Case in point: Fifi, a 10½-year-old doberman pinscher who was a finalist in 2012 in the overall show. She returns to Madison Square Garden on Saturday as an agility competitor.
“It’s really thrilling to go for the agility prize,” says owner Jocelyn Mullins, who lives in Ohio. “Fifi has proven she’s got top form. Can she do more than stand and look pretty?”
To win in the agility championship, now in its sixth year, she’ll need to. The event is a race for dogs alongside owners around an obstacle course of tunnels, jumps, seesaws and other hurdles against time.
Michelle Rifkin-Mamaradlo, of Staten Island, and her four cocker spaniels — Andy Boy, Chyna, Amber and Mr. CC — have been practicing for the contest, which groups dogs by height. The winner will be decided Saturday night.
“We’ve been putting in the hours,” the school social worker tells amNewYork. The secret to success? “Having a good relationship with your dog,” she says.
That’s essential for the WKC Dog Show’s main event on Monday and Tuesday in which 203 breeds — the most ever in the show’s 143-year history, says a press rep — will be narrowed down to top dog in seven groups. And then one champ will be crowned.
Adam Kozikowski, a nurse practitioner in Williamsburg, is among the exhibitors with eyes on the prize with his 1-year-old basenji, Oak.
In addition to “being calm and relying on the strong bond” with his pup, he and his pooch will look their best for the contest. That means having nails trimmed, tail touched up and a bath for Oak — and a new pinstripe Prada suit for Kozikowski. Looking sharp can’t hurt.
Ask Donald Sturz of Brooklyn, a psychologist and die-hard dog person who’ll be judging various breeds, including dachshunds.
“When it’s not just the best in the country, but from 16 or 17 other countries,” he tells amNewYork, “it can come down to splitting hairs.”
And there’s plenty of dog hair with 2,800 canine contestants. Among them are two breeds — the Nederlandse kooikerhondje and the grand basset griffon Vendeen — competing in the show for the first time. And don’t rule out a couple of dobermans with a strong bloodline — 2-and-half year-old Sparkle and 3-year-old Bravo. They’re Fifi’s pups.
At the WKC show, doggy diversity is mirrored by owners, trainers, handlers and spectators — some eccentric enough to recall people the big-screen satire “Best in Show.”

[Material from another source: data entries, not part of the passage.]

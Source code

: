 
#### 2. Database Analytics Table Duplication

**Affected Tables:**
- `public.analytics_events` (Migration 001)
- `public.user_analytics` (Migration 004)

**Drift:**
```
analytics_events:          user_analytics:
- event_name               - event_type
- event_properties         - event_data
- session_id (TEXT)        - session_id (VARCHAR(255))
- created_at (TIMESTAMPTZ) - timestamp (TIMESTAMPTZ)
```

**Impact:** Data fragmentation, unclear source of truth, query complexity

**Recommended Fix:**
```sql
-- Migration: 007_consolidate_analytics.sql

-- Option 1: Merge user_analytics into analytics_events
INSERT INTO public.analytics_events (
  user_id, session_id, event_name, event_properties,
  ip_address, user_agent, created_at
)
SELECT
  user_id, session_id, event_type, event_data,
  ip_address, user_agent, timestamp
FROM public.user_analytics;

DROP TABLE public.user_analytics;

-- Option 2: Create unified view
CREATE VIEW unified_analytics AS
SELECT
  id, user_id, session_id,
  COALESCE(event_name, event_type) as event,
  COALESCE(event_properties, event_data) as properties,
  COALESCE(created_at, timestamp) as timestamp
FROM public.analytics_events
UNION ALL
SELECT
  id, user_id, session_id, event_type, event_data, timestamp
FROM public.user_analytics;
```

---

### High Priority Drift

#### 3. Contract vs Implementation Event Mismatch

“We have lots of characters,” said Sturz. “But the great thing about the sport of dogs is that it’s one where amateur and pro handlers compete together. They come from all walks of life.”
If you don’t go to MSG, you can still see the action. Agility contests will air on Fox on Sunday from 2-4:30 p.m. Breed and Best in Show competitions air on FS1 Monday and Tuesday from 7-11 p.m.